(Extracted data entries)
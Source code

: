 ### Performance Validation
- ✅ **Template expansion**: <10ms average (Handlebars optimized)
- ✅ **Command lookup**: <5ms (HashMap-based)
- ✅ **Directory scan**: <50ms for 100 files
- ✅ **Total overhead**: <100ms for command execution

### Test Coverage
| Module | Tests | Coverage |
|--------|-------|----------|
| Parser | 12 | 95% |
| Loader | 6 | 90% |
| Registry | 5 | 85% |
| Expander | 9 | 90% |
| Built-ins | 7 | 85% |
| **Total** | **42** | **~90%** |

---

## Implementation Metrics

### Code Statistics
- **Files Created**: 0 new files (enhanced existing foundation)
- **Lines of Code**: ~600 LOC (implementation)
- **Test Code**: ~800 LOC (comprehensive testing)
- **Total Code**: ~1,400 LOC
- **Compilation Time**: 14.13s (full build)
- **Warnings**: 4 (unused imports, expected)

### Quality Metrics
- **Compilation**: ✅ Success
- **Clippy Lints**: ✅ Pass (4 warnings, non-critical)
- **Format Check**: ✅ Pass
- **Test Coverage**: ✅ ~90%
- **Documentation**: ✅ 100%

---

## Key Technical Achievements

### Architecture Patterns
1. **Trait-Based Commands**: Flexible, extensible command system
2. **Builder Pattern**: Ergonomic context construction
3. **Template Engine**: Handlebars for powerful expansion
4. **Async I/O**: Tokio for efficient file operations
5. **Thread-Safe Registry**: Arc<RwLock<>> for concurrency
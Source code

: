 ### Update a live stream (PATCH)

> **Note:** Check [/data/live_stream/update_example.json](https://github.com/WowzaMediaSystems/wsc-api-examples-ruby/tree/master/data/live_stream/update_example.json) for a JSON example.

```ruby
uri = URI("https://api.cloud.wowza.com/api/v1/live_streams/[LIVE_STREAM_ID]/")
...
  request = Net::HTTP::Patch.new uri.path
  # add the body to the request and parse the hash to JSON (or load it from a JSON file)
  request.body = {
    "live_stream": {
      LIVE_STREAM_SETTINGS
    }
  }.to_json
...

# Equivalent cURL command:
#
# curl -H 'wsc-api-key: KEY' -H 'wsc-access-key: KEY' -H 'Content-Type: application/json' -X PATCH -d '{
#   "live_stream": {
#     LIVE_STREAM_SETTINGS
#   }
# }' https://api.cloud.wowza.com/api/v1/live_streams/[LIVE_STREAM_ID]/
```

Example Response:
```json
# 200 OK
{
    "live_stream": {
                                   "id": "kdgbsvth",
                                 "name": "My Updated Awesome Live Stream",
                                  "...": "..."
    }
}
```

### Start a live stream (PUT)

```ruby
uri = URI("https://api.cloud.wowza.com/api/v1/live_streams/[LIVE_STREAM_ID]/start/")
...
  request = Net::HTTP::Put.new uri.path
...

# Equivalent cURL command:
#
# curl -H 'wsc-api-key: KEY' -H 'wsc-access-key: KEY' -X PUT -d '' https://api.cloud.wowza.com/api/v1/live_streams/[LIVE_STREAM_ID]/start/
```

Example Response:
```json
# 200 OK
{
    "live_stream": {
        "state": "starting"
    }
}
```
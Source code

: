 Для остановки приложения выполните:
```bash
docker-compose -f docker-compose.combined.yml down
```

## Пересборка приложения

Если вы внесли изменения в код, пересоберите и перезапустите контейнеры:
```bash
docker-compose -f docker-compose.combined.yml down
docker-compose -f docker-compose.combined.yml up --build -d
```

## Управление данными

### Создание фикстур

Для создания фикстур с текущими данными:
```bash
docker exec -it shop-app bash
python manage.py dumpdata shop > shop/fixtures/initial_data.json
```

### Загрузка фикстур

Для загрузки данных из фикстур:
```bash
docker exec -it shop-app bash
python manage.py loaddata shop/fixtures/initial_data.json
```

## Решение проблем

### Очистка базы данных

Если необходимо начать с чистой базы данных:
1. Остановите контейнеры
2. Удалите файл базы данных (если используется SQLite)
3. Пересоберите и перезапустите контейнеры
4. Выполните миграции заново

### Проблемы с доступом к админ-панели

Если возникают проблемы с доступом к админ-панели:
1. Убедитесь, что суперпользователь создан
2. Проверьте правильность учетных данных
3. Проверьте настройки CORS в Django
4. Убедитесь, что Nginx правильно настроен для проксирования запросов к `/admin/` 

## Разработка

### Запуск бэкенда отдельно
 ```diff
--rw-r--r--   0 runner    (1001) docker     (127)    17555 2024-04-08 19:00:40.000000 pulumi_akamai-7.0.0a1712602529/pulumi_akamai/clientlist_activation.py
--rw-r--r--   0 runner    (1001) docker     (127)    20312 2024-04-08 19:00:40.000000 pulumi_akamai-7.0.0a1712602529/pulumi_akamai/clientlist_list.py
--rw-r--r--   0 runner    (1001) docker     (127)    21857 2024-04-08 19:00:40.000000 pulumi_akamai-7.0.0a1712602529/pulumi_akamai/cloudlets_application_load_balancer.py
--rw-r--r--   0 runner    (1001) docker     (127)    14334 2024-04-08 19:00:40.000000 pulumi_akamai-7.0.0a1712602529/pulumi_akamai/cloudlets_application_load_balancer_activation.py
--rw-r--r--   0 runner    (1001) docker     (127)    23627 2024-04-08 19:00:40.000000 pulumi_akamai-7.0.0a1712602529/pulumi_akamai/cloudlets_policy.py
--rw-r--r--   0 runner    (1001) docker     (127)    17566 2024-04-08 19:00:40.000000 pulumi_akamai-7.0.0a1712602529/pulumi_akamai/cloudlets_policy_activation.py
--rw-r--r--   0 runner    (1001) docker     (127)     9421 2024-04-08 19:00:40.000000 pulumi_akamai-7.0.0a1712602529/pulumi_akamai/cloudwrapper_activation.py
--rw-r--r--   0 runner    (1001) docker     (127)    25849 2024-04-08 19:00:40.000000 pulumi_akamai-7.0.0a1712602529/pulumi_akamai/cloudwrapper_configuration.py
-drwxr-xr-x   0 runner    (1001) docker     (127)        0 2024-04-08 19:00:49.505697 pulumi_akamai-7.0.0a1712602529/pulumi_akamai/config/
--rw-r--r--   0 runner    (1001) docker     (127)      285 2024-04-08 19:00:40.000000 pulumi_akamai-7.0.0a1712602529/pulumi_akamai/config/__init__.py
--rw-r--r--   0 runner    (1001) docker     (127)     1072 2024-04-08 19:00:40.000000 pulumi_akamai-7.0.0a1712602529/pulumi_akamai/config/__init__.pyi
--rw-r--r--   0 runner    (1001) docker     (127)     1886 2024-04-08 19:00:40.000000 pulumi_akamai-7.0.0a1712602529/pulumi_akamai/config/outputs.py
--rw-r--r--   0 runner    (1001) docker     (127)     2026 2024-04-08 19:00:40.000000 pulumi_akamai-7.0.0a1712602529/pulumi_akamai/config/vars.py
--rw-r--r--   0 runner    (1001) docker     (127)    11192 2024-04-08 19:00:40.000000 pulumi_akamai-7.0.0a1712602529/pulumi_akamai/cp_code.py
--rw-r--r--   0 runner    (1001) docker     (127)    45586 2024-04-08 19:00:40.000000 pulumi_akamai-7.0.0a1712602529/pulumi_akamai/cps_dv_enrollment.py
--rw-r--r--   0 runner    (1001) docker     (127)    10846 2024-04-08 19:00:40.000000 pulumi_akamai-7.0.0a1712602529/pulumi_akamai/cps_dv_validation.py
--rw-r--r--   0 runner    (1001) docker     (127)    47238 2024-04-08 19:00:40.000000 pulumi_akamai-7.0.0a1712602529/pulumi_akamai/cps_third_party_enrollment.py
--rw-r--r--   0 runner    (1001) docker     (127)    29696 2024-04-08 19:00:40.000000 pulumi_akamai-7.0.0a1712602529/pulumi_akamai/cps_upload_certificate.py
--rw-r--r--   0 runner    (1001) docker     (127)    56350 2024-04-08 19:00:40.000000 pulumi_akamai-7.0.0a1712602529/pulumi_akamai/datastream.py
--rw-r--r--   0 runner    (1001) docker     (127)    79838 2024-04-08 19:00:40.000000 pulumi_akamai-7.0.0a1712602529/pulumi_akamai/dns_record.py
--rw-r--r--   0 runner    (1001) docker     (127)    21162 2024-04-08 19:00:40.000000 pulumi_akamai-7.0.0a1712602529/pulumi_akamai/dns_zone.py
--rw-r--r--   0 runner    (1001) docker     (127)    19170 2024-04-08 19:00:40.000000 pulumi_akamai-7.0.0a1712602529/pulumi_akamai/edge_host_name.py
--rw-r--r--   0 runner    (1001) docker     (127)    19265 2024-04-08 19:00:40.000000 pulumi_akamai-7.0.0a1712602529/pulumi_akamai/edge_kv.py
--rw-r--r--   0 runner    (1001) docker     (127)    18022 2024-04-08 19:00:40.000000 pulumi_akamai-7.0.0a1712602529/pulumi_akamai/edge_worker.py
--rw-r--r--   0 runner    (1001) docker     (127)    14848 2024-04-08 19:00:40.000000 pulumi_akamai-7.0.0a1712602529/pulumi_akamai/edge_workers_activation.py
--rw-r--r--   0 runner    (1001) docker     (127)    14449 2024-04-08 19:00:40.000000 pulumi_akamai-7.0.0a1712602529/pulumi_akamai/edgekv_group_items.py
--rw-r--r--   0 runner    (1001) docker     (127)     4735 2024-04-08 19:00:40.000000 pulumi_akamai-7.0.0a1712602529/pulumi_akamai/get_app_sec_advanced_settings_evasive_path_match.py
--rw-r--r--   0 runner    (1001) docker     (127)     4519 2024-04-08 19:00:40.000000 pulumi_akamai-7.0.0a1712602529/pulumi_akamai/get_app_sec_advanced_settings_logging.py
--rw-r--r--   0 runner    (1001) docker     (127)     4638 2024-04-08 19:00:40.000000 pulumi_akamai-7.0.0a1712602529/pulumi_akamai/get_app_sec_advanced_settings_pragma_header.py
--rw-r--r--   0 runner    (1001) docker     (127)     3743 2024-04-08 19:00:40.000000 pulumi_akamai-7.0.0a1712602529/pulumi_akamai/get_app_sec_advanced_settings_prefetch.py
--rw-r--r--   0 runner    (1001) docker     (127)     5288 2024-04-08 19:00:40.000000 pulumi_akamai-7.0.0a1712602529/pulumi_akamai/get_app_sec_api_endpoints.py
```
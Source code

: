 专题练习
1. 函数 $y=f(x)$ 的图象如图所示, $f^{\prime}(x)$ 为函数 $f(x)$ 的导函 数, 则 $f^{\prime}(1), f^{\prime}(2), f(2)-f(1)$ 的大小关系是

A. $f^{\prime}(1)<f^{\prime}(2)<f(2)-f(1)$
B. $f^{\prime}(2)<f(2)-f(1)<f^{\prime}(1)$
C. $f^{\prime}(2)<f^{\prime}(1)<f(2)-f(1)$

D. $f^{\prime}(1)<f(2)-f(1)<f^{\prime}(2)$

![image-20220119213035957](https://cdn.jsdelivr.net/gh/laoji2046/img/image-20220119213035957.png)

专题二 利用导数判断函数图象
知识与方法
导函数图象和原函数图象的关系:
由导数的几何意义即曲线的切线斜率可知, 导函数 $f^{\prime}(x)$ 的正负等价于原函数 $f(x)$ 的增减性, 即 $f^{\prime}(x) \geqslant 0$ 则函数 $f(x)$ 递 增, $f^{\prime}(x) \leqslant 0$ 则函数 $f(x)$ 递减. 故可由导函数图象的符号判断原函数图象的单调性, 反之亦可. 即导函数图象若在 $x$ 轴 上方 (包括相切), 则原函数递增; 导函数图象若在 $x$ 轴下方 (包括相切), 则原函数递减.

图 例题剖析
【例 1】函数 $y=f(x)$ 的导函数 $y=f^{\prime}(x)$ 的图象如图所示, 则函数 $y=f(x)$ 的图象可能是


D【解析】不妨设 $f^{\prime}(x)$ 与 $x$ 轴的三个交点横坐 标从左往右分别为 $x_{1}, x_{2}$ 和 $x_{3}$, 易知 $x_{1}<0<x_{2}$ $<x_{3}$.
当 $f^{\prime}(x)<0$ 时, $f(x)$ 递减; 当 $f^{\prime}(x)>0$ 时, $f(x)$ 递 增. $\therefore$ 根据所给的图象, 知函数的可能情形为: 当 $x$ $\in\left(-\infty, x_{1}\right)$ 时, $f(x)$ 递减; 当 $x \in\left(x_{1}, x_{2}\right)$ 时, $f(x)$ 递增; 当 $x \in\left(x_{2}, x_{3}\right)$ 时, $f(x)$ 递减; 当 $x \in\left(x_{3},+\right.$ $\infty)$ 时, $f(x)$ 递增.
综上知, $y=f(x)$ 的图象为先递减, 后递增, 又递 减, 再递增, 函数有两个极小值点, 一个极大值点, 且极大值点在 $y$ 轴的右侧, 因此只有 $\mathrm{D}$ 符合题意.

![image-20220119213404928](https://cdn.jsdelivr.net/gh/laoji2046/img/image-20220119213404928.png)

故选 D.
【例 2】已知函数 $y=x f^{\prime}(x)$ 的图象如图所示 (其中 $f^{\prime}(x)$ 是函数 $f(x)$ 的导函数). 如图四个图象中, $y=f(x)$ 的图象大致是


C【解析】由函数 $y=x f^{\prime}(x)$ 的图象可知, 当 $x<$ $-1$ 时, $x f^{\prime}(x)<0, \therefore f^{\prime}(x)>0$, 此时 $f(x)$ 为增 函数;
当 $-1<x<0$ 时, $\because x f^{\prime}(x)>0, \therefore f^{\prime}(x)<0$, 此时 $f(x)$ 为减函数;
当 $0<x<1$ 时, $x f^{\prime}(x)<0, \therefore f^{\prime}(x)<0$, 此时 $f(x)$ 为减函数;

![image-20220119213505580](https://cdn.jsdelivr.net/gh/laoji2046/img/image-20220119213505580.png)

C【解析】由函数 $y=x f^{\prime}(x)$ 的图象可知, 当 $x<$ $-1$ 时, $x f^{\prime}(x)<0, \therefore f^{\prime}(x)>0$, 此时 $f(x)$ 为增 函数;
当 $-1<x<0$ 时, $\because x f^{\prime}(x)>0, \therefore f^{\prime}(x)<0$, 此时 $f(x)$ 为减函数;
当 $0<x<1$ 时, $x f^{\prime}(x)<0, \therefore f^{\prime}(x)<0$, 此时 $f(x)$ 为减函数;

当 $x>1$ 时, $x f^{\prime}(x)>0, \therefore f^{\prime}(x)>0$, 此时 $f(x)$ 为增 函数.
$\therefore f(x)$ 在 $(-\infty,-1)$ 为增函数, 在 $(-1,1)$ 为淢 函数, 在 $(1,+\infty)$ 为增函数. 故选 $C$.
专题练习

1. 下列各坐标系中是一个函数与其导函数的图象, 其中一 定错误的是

## REQUIRED WORK
Your answer consists solely of the lines from the top of the records above through the line that contains "### Quality Metrics", each echoed exactly.

## THE ANSWER
Source code

: ### Performance Validation
- ✅ **Template expansion**: <10ms average (Handlebars optimized)
- ✅ **Command lookup**: <5ms (HashMap-based)
- ✅ **Directory scan**: <50ms for 100 files
- ✅ **Total overhead**: <100ms for command execution

### Test Coverage
| Module | Tests | Coverage |
|--------|-------|----------|
| Parser | 12 | 95% |
| Loader | 6 | 90% |
| Registry | 5 | 85% |
| Expander | 9 | 90% |
| Built-ins | 7 | 85% |
| **Total** | **42** | **~90%** |

---

## Implementation Metrics

### Code Statistics
- **Files Created**: 0 new files (enhanced existing foundation)
- **Lines of Code**: ~600 LOC (implementation)
- **Test Code**: ~800 LOC (comprehensive testing)
- **Total Code**: ~1,400 LOC
- **Compilation Time**: 14.13s (full build)
- **Warnings**: 4 (unused imports, expected)

### Quality Metrics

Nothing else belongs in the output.